296 words·~1 min read·/register/2026/04/16/2026-07369·

A research copy — for the controlling text, always check the official state or federal source. Not legal advice.

BILLING CODE 4164-01-P DEPARTMENT OF HEALTH AND HUMAN SERVICES Food and Drug Administration [Docket No. FDA-2026-N-3500] Notice of Approval of Product Under Priority Review Voucher; Material Threat Medical Countermeasure Priority Review Voucher; MRESVIA (Respiratory Syncytial Virus Vaccine) AGENCY: Food and Drug Administration, HHS. ACTION: Notice. SUMMARY: The Food and Drug Administration
(FDA)is announcing the approval of a product redeeming a material threat medical countermeasure
(MCM)priority review voucher. The Federal Food, Drug, and Cosmetic Act (FD&C Act) authorizes FDA to award priority review vouchers to sponsors of approved material threat MCM product applications that meet certain criteria. FDA is required to publish notice of the issuance of material threat MCM priority review vouchers as well as the approval of products redeeming a priority review voucher. FDA has determined that MRESVIA (Respiratory Syncytial Virus Vaccine), approved May 31, 2024, meets the redemption criteria. FOR FURTHER INFORMATION CONTACT: Myrna Hanna, Center for Biologics Evaluation and Research, Food and Drug Administration, *industry.biologics@fda.hhs.gov,* 240-402-7911. SUPPLEMENTARY INFORMATION: FDA is announcing the approval of a product redeeming a material threat MCM priority review voucher.
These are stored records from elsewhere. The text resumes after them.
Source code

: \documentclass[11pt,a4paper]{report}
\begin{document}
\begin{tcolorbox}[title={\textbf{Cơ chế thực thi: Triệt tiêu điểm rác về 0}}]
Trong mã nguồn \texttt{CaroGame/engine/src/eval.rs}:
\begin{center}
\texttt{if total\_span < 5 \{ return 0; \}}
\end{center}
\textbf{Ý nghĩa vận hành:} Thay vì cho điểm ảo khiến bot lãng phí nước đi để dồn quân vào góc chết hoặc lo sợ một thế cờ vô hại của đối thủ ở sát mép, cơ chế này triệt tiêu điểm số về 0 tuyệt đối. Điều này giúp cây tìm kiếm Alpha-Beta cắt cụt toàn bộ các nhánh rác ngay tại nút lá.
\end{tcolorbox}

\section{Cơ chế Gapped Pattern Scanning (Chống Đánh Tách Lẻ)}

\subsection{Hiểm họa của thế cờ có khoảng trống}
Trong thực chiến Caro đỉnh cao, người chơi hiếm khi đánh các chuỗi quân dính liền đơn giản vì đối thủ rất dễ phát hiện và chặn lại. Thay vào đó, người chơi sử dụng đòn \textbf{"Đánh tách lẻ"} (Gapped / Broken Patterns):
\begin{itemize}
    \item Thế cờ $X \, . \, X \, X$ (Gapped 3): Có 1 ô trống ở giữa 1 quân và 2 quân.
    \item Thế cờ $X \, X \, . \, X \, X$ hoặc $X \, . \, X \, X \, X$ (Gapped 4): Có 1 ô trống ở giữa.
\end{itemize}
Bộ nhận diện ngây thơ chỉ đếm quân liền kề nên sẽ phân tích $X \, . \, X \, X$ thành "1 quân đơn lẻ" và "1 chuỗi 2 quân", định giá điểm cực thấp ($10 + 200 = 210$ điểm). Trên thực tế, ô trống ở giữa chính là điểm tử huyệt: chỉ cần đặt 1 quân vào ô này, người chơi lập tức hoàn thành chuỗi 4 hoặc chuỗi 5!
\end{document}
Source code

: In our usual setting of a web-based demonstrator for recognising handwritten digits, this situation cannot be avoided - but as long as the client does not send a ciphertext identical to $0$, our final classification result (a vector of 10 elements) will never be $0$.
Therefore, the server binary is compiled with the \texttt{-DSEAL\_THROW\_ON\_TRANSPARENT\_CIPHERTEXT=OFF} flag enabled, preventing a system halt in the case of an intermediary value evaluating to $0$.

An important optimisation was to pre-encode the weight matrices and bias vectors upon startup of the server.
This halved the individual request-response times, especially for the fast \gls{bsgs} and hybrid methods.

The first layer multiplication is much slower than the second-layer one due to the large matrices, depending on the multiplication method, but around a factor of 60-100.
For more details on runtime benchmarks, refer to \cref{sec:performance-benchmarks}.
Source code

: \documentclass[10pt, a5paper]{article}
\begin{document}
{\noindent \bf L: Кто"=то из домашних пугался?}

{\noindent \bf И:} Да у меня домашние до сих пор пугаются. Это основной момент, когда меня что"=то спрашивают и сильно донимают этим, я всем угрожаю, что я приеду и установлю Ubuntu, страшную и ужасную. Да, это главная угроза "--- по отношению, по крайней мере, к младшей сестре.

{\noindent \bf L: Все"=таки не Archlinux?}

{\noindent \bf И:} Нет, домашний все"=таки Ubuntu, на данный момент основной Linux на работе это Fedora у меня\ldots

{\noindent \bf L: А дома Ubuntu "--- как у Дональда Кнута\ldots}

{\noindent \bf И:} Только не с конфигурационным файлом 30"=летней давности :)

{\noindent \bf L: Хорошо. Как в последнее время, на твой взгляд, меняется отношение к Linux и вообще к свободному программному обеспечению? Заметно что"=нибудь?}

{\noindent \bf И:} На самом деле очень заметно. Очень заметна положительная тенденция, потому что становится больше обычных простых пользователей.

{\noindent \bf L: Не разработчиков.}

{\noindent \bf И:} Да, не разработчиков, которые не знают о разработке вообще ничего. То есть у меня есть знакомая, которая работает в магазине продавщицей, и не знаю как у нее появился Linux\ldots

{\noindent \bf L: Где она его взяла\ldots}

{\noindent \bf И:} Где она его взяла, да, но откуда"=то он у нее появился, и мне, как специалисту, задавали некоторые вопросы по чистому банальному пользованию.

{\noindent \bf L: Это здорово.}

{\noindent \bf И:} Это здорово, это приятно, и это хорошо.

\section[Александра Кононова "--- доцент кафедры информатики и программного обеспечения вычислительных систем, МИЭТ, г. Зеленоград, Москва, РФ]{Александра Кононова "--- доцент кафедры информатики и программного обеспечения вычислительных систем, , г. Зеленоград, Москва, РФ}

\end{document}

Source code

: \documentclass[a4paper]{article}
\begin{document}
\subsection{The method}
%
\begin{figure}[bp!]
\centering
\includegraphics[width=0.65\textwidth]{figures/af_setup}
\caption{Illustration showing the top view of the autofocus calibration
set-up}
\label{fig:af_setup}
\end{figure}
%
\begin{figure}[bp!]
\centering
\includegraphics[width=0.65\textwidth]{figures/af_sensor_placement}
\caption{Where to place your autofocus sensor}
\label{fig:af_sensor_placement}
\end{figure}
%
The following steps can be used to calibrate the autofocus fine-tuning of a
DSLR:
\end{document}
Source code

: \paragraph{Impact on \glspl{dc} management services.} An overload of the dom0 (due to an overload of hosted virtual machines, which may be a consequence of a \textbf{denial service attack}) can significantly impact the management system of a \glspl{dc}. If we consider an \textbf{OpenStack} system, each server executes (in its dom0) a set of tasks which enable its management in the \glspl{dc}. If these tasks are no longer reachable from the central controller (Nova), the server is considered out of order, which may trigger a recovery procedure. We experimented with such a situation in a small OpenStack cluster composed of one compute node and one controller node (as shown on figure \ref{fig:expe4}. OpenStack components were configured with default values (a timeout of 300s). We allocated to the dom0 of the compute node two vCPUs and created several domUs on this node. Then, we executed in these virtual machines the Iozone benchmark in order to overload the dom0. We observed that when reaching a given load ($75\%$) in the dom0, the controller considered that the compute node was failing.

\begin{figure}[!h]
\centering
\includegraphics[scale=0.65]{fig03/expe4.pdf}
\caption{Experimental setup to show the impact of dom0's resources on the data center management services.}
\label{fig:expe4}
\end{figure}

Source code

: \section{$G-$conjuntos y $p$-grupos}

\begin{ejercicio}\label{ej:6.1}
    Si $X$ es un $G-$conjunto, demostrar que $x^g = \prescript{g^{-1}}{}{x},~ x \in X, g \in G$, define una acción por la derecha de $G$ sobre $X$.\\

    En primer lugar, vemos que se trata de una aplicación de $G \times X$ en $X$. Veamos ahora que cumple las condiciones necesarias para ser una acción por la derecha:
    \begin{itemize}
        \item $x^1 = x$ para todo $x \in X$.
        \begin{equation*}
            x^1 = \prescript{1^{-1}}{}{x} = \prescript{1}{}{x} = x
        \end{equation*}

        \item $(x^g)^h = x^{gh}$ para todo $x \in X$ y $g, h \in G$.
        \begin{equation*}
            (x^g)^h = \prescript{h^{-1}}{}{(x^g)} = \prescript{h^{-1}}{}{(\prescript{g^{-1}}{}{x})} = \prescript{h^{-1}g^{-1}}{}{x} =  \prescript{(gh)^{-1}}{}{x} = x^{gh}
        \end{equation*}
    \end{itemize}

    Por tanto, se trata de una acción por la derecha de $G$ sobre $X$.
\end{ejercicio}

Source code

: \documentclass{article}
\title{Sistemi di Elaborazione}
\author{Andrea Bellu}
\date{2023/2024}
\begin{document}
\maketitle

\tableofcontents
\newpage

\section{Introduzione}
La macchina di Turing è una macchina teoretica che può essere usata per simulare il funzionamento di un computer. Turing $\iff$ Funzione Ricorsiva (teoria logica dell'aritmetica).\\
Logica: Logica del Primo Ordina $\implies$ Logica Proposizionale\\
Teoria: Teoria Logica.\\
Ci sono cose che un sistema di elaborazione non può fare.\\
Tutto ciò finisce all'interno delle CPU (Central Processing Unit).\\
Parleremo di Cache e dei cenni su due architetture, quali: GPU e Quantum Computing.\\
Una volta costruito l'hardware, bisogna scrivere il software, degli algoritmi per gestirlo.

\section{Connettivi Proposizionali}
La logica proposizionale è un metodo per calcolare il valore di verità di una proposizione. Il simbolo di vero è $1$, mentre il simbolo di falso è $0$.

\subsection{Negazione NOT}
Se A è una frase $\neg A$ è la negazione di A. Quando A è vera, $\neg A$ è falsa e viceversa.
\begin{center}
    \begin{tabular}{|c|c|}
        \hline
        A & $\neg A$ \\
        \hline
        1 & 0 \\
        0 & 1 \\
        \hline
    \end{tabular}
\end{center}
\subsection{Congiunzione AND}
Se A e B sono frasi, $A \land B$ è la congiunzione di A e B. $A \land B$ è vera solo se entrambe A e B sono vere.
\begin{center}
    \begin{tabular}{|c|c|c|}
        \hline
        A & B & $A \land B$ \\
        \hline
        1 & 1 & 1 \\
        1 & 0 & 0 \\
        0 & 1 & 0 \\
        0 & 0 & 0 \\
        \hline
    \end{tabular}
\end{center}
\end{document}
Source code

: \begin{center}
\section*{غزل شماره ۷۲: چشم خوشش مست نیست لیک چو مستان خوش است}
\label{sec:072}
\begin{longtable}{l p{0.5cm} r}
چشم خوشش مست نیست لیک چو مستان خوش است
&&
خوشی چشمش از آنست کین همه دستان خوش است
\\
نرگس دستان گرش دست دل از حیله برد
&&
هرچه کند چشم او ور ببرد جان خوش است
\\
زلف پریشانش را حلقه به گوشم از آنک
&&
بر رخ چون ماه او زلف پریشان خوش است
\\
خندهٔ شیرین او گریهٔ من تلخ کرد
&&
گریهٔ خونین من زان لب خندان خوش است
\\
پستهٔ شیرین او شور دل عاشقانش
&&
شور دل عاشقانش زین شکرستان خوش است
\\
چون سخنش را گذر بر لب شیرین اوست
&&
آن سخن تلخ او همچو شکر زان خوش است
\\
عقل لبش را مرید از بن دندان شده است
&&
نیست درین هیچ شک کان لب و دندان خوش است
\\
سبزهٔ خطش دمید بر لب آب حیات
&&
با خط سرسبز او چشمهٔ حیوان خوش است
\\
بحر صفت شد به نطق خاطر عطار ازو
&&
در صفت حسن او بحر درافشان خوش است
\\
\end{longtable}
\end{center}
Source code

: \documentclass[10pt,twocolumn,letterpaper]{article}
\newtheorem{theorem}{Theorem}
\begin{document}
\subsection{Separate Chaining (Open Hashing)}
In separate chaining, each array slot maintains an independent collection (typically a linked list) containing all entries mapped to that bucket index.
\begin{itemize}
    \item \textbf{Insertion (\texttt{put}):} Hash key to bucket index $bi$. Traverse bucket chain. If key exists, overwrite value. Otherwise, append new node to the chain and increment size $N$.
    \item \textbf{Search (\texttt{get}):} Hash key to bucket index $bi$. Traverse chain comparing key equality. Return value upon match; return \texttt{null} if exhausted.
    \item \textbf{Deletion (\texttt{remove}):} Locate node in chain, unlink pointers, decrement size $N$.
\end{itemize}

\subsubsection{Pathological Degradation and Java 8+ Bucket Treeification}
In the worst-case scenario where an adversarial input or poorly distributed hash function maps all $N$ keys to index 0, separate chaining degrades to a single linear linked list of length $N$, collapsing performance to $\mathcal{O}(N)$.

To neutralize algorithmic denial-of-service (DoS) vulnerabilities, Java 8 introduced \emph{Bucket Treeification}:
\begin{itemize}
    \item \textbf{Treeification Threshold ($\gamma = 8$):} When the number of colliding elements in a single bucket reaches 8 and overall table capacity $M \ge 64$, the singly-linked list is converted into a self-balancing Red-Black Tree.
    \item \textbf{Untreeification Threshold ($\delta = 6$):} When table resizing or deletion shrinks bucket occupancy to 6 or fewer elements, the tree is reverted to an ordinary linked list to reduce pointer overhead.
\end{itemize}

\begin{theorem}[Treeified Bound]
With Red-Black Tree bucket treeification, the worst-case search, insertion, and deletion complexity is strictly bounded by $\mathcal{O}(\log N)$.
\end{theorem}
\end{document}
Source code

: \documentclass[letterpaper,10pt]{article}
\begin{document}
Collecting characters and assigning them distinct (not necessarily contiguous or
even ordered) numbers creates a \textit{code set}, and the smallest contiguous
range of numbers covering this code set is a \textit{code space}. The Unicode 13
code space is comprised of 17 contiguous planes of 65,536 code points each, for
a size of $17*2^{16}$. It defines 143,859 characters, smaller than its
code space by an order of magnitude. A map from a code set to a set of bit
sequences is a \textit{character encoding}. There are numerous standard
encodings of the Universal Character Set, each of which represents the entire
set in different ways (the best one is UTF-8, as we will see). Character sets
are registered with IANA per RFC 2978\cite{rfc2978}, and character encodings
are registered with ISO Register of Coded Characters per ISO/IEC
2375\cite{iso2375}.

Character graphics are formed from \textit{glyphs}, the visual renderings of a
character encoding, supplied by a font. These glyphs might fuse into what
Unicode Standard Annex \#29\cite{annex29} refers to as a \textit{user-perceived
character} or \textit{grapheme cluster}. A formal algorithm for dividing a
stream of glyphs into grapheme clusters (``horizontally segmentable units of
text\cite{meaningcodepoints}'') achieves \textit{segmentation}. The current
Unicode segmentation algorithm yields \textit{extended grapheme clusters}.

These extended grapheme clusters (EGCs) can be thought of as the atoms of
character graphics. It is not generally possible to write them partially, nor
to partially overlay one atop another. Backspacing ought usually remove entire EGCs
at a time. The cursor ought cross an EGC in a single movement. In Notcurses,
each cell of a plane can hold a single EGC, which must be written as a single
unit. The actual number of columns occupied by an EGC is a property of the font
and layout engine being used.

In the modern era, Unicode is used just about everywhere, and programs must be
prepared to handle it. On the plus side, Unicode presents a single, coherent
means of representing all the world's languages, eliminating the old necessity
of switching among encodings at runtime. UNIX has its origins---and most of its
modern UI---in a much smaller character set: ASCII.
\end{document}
Under section 565A of the FD&C Act (21 U.S.C. 360bbb-4a), FDA will report the issuance of material threat MCM priority review vouchers and the approval of products for which a voucher was redeemed. FDA has determined that MRESVIA (Respiratory Syncytial Virus Vaccine), meets the redemption criteria. For further information about the material threat MCM Priority Review Voucher Program and for a link to the full text of section 565A of the FD&C Act, go to *https://www.fda.gov/emergency-preparedness-and-response/mcm-legal-regulatory-and-policy-framework/21st-century-cures-act-mcm-related-cures-provisions#prv.* For further information about MRESVIA (Respiratory Syncytial Virus Vaccine), go to the Center for Biologics Evaluation and Research Approved Products website at *https://www.fda.gov/vaccines-blood-biologics/center-biologics-evaluation-and-research-cber-product-approval-information.* Grace R. Graham, Deputy Commissioner for Policy, Legislation, and International Affairs. [FR Doc. 2026-07369 Filed 4-15-26; 8:45 am]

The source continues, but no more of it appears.